### [Requirement]
Among the lines below, some may hold the word "following"; state how many do, giving only the number.

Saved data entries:
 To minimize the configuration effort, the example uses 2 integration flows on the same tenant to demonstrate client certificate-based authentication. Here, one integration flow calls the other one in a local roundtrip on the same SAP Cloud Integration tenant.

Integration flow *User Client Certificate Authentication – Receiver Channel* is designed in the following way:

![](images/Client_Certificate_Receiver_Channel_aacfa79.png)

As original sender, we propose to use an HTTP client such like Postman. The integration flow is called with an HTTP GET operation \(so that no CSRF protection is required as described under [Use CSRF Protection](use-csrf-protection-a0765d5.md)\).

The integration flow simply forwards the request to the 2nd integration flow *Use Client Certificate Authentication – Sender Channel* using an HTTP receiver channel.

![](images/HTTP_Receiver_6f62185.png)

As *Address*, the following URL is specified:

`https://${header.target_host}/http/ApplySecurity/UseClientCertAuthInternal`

### [Response area]
2